Journal of Diabetes Research (Jan 2019)
Serum Carnosinase-1 and Albuminuria Rather than the CNDP1 Genotype Correlate with Urinary Carnosinase-1 in Diabetic and Nondiabetic Patients with Chronic Kidney Disease
Abstract
Background. Carnosinase-1 (CN-1) can be detected in 24 h urine of healthy individuals and patients with type 2 diabetes (T2DM). We aimed to assess whether urinary CN-1 is also reliably measured in spot urine and investigated its association with renal function and the albumin/creatinine ratio (ACR).
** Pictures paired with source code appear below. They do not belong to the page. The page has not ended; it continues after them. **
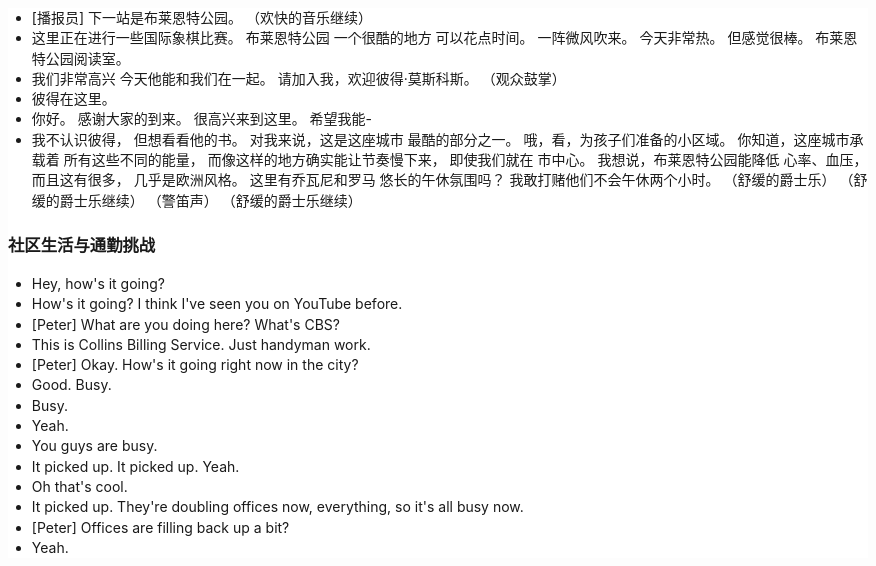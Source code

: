 - [播报员] 下一站是布莱恩特公园。
（欢快的音乐继续）
- 这里正在进行一些国际象棋比赛。
布莱恩特公园
一个很酷的地方
可以花点时间。
一阵微风吹来。
今天非常热。
但感觉很棒。
布莱恩特公园阅读室。
- 我们非常高兴
今天他能和我们在一起。
请加入我，欢迎彼得·莫斯科斯。
（观众鼓掌）
- 彼得在这里。
- 你好。
感谢大家的到来。
很高兴来到这里。
希望我能-
- 我不认识彼得，
但想看看他的书。
对我来说，这是这座城市
最酷的部分之一。
哦，看，为孩子们准备的小区域。
你知道，这座城市承载着
所有这些不同的能量，
而像这样的地方确实能让节奏慢下来，
即使我们就在
市中心。
我想说，布莱恩特公园能降低
心率、血压，
而且这有很多，
几乎是欧洲风格。
这里有乔瓦尼和罗马
悠长的午休氛围吗？
我敢打赌他们不会午休两个小时。
（舒缓的爵士乐）
（舒缓的爵士乐继续）
（警笛声）
（舒缓的爵士乐继续）

### 社区生活与通勤挑战

- Hey, how's it going?
- How's it going?
I think I've seen you on YouTube before.
- [Peter] What are you
doing here? What's CBS?
- This is Collins Billing Service.
Just handyman work.
- [Peter] Okay. How's it
going right now in the city?
- Good. Busy.
- Busy.
- Yeah.
- You guys are busy.
- It picked up. It picked up. Yeah.
- Oh that's cool.
- It picked up.
They're doubling offices now,
everything, so it's all busy now.
- [Peter] Offices are
filling back up a bit?
- Yeah.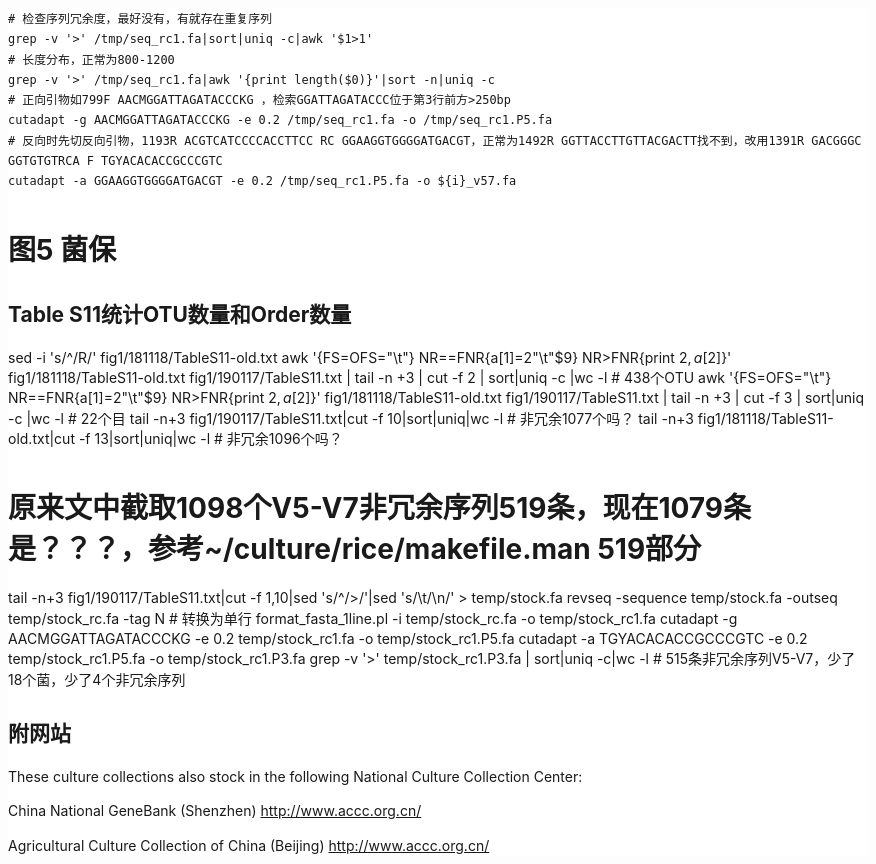 	# 检查序列冗余度，最好没有，有就存在重复序列
	grep -v '>' /tmp/seq_rc1.fa|sort|uniq -c|awk '$1>1'
	# 长度分布，正常为800-1200
	grep -v '>' /tmp/seq_rc1.fa|awk '{print length($0)}'|sort -n|uniq -c
	# 正向引物如799F AACMGGATTAGATACCCKG ，检索GGATTAGATACCC位于第3行前方>250bp
	cutadapt -g AACMGGATTAGATACCCKG -e 0.2 /tmp/seq_rc1.fa -o /tmp/seq_rc1.P5.fa
	# 反向时先切反向引物，1193R ACGTCATCCCCACCTTCC RC GGAAGGTGGGGATGACGT，正常为1492R GGTTACCTTGTTACGACTT找不到，改用1391R GACGGGCGGTGTGTRCA F TGYACACACCGCCCGTC
	cutadapt -a GGAAGGTGGGGATGACGT -e 0.2 /tmp/seq_rc1.P5.fa -o ${i}_v57.fa


# 图5 菌保

## Table S11统计OTU数量和Order数量
sed -i 's/^/R/' fig1/181118/TableS11-old.txt
awk '{FS=OFS="\t"} NR==FNR{a[$1]=$2"\t"$9} NR>FNR{print $2,a[$2]}' fig1/181118/TableS11-old.txt fig1/190117/TableS11.txt | tail -n +3 | cut -f 2 | sort|uniq -c |wc -l # 438个OTU
awk '{FS=OFS="\t"} NR==FNR{a[$1]=$2"\t"$9} NR>FNR{print $2,a[$2]}' fig1/181118/TableS11-old.txt fig1/190117/TableS11.txt | tail -n +3 | cut -f 3 | sort|uniq -c |wc -l # 22个目
tail -n+3 fig1/190117/TableS11.txt|cut -f 10|sort|uniq|wc -l # 非冗余1077个吗？
tail -n+3 fig1/181118/TableS11-old.txt|cut -f 13|sort|uniq|wc -l # 非冗余1096个吗？
# 原来文中截取1098个V5-V7非冗余序列519条，现在1079条是？？？，参考~/culture/rice/makefile.man 519部分
tail -n+3 fig1/190117/TableS11.txt|cut -f 1,10|sed 's/^/>/'|sed 's/\t/\n/' > temp/stock.fa
revseq -sequence temp/stock.fa -outseq temp/stock_rc.fa -tag N
        # 转换为单行
        format_fasta_1line.pl -i temp/stock_rc.fa -o temp/stock_rc1.fa
cutadapt -g AACMGGATTAGATACCCKG -e 0.2 temp/stock_rc1.fa -o temp/stock_rc1.P5.fa
cutadapt -a TGYACACACCGCCCGTC -e 0.2 temp/stock_rc1.P5.fa -o temp/stock_rc1.P3.fa
grep -v '>' temp/stock_rc1.P3.fa | sort|uniq -c|wc -l # 515条非冗余序列V5-V7，少了18个菌，少了4个非冗余序列

## 附网站

These culture collections also stock in the following National Culture Collection Center:

China National GeneBank (Shenzhen) http://www.accc.org.cn/

Agricultural Culture Collection of China (Beijing) http://www.accc.org.cn/
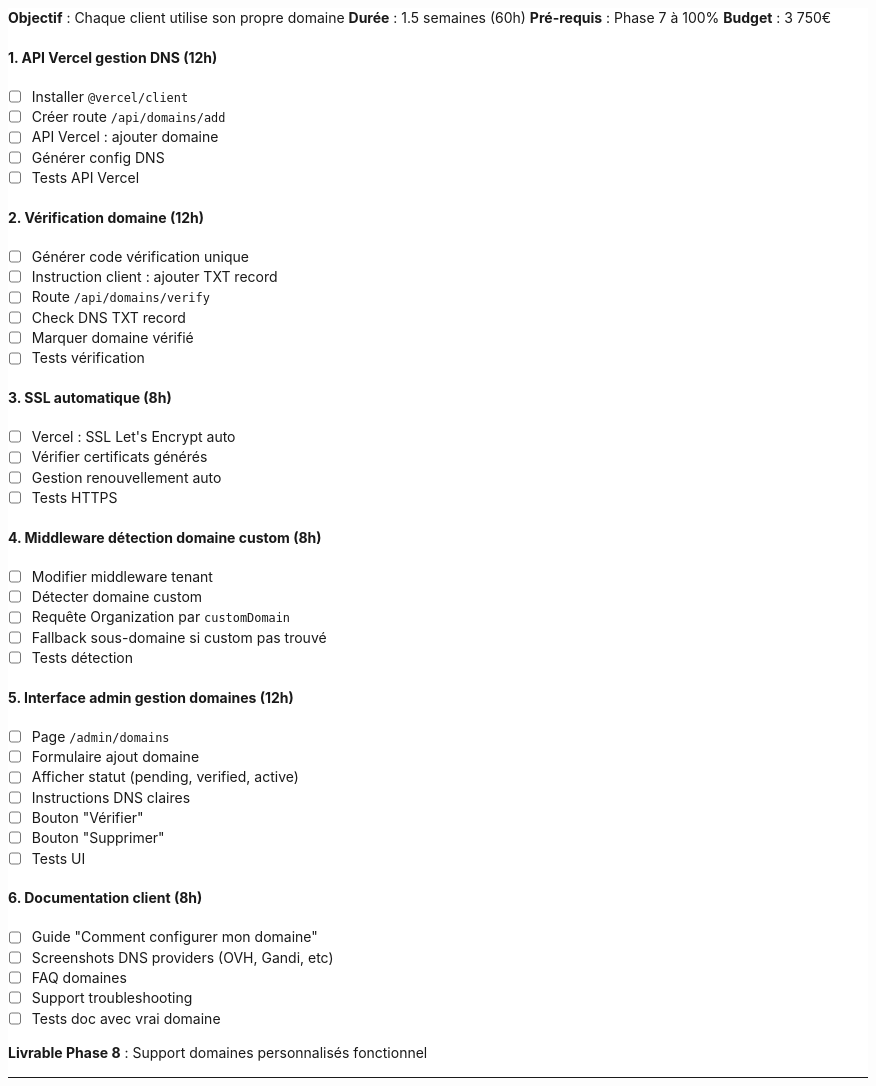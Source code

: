 **Objectif** : Chaque client utilise son propre domaine
**Durée** : 1.5 semaines (60h)
**Pré-requis** : Phase 7 à 100%
**Budget** : 3 750€

#### 1. API Vercel gestion DNS (12h)
- [ ] Installer `@vercel/client`
- [ ] Créer route `/api/domains/add`
- [ ] API Vercel : ajouter domaine
- [ ] Générer config DNS
- [ ] Tests API Vercel

#### 2. Vérification domaine (12h)
- [ ] Générer code vérification unique
- [ ] Instruction client : ajouter TXT record
- [ ] Route `/api/domains/verify`
- [ ] Check DNS TXT record
- [ ] Marquer domaine vérifié
- [ ] Tests vérification

#### 3. SSL automatique (8h)
- [ ] Vercel : SSL Let's Encrypt auto
- [ ] Vérifier certificats générés
- [ ] Gestion renouvellement auto
- [ ] Tests HTTPS

#### 4. Middleware détection domaine custom (8h)
- [ ] Modifier middleware tenant
- [ ] Détecter domaine custom
- [ ] Requête Organization par `customDomain`
- [ ] Fallback sous-domaine si custom pas trouvé
- [ ] Tests détection

#### 5. Interface admin gestion domaines (12h)
- [ ] Page `/admin/domains`
- [ ] Formulaire ajout domaine
- [ ] Afficher statut (pending, verified, active)
- [ ] Instructions DNS claires
- [ ] Bouton "Vérifier"
- [ ] Bouton "Supprimer"
- [ ] Tests UI

#### 6. Documentation client (8h)
- [ ] Guide "Comment configurer mon domaine"
- [ ] Screenshots DNS providers (OVH, Gandi, etc)
- [ ] FAQ domaines
- [ ] Support troubleshooting
- [ ] Tests doc avec vrai domaine

**Livrable Phase 8** : Support domaines personnalisés fonctionnel

---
We also assessed associations between the CNDP1 (CTG)n genotype and CN-1 concentrations in serum and urine. Methods. Patients with T2DM (n=85) and nondiabetic patients with chronic kidney disease (CKD) (n=26) stratified by albuminuria (ACR≤300 mg/g or ACR>300 mg/g) recruited from the nephrology clinic and healthy subjects (n=24) were studied. Results. Urinary CN-1 was more frequently detected and displayed higher concentrations in patients with ACR>300 mg/g as compared to those with ACR≤300 mg/g irrespective of the baseline disease (T2DM: 554 ng/ml [IQR 212-934 ng/ml] vs. 31 ng/ml [IQR 31-63 ng/ml] (p<0.0001) and nondiabetic CKD: 197 ng/ml [IQR 112-739] vs. 31 ng/ml [IQR 31-226 ng/ml] (p=0.015)). A positive correlation between urinary CN-1 and ACR was found (r=0.68, p<0.0001). Multivariate linear regression analysis revealed that ACR and serum CN-1 concentrations but not eGFR or the CNDP1 genotype are independent predictors of urinary CN-1, explaining 47% of variation of urinary CN-1 concentrations (R2=0.47, p<0.0001). Conclusion. These results confirm and extend previous findings on urinary CN-1 concentrations, suggesting that assessment of CN-1 in spot urine is as reliable as in 24 h urine and may indicate that urinary CN-1 in macroalbuminuric patients is primarily serum-derived and not locally produced.